She's visiting again ... the domme I love. It's so wonderful and intense. There's something about her physical presence in my life that provides a natural anchor to my submissive sexuality. So many of my "shortcomings" in my relationships with vanilla, non-dominant women are explainable when I'm with her. We just seem to fit and the natural order of things seems so clear. My penchant for service is appreciated, encouraged and sometimes rewarded. My lifelong reticence to "put the moves on" is actually an asset. She's the dominant and makes the first move because that's what she likes to do. Being with her is proof positive that I'm a submissive, kinky guy. I'm proud of that in a way I've never been prouder before.

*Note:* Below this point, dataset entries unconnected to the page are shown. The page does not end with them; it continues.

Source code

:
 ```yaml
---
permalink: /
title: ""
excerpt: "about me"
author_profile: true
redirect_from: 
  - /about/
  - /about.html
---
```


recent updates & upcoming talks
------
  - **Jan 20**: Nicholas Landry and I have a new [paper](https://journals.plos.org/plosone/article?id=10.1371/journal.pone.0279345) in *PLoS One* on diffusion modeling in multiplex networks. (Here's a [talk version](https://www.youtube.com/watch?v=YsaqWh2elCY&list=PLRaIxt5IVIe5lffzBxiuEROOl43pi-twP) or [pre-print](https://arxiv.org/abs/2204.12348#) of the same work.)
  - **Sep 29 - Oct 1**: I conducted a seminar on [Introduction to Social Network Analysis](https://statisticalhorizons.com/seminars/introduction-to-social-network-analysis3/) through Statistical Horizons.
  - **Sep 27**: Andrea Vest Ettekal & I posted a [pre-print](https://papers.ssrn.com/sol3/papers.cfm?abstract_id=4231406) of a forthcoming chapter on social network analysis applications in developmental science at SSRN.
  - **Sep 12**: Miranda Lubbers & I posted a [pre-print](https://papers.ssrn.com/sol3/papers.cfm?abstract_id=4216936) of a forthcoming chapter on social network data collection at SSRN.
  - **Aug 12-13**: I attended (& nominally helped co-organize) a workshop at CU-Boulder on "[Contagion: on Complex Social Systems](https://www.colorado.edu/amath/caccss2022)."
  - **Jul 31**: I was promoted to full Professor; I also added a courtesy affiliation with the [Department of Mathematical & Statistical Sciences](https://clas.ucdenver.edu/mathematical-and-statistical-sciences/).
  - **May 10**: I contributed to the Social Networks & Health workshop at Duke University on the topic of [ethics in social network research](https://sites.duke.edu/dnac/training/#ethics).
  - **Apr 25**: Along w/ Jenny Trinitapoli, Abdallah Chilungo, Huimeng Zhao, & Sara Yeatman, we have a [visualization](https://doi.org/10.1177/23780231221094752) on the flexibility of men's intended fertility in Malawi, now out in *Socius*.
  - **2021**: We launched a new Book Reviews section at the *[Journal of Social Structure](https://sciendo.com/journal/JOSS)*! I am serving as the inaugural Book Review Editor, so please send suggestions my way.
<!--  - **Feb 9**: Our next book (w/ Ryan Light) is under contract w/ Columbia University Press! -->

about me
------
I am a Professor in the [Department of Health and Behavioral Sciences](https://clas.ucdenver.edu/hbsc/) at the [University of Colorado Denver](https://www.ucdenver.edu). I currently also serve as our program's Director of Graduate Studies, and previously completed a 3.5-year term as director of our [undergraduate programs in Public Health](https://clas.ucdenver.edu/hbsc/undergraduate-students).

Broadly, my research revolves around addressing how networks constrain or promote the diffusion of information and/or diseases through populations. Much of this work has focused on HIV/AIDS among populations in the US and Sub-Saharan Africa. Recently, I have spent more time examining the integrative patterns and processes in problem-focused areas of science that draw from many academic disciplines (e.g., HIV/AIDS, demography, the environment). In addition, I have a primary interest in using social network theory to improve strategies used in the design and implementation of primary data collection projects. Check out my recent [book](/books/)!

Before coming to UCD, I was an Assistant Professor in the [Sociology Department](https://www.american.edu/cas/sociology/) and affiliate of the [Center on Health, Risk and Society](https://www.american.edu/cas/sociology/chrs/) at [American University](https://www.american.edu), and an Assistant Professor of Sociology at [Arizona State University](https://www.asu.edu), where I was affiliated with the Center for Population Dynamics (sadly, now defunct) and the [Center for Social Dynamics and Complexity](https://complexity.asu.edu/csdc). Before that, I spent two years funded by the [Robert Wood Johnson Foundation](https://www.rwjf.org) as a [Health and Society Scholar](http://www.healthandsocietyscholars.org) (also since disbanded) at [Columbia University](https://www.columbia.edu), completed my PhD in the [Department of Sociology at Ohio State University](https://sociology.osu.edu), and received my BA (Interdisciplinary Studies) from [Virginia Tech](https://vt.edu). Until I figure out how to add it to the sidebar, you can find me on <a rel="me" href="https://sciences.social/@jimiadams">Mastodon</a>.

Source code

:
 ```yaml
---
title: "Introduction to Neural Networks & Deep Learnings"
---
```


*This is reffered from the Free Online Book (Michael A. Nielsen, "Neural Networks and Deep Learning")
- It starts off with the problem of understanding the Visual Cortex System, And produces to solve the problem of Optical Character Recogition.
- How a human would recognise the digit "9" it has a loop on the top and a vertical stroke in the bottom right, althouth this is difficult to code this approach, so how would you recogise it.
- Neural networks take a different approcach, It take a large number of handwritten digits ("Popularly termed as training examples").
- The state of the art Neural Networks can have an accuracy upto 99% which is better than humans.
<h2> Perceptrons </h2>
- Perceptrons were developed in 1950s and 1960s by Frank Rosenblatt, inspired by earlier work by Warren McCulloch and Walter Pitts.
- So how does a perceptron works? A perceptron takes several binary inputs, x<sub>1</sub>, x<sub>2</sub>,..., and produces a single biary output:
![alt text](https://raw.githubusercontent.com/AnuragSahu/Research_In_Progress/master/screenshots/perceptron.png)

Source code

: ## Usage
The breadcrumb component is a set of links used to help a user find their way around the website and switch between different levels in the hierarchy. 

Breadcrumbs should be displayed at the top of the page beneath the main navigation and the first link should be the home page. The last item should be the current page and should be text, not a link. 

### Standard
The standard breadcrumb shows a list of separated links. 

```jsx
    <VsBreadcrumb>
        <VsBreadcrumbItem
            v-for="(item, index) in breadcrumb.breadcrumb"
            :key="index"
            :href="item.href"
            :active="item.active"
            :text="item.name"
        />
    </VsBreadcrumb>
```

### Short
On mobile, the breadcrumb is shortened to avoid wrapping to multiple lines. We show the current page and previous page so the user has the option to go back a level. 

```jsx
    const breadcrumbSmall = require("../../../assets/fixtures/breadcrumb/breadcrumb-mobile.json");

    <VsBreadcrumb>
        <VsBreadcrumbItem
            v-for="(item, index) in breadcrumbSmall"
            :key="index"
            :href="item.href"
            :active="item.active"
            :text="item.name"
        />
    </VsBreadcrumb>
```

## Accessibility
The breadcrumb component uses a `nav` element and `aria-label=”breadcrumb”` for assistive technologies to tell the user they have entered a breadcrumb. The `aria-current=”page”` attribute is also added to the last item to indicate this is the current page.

But I have to say goodbye to her. It just breaks my heart in a million pieces and I feel so lost. No anchor to hold me, appreciate me and encourage me. Our connection is strong but I never know when I'm going to see her again. I bargain with my pain ... we'll plan our next romantic liason. Maybe she'll move back to the States next year. Maybe I'll figure a way to be more consistently close to her.
I try to live in the now and be with her up to the last minute. To revel in our being truly together and not let the pain interfere. It's hard but I'm getting better at it. I know we'll have that one more cup of coffee I fetch her before she goes ...
A Munch Guide
5 years ago
7 comments:
Oh I SOOOO know what you mean.
Everytime I am with my boy I hold on to every moment. I look at him almost constantly not only because I like to but because I know he's going to be gone soon and I won't be able to.
Just hold onto every moment. Make it special and enjoy it to the fullest. Don't let the pain sully it because then you never really got the best of it to begin with.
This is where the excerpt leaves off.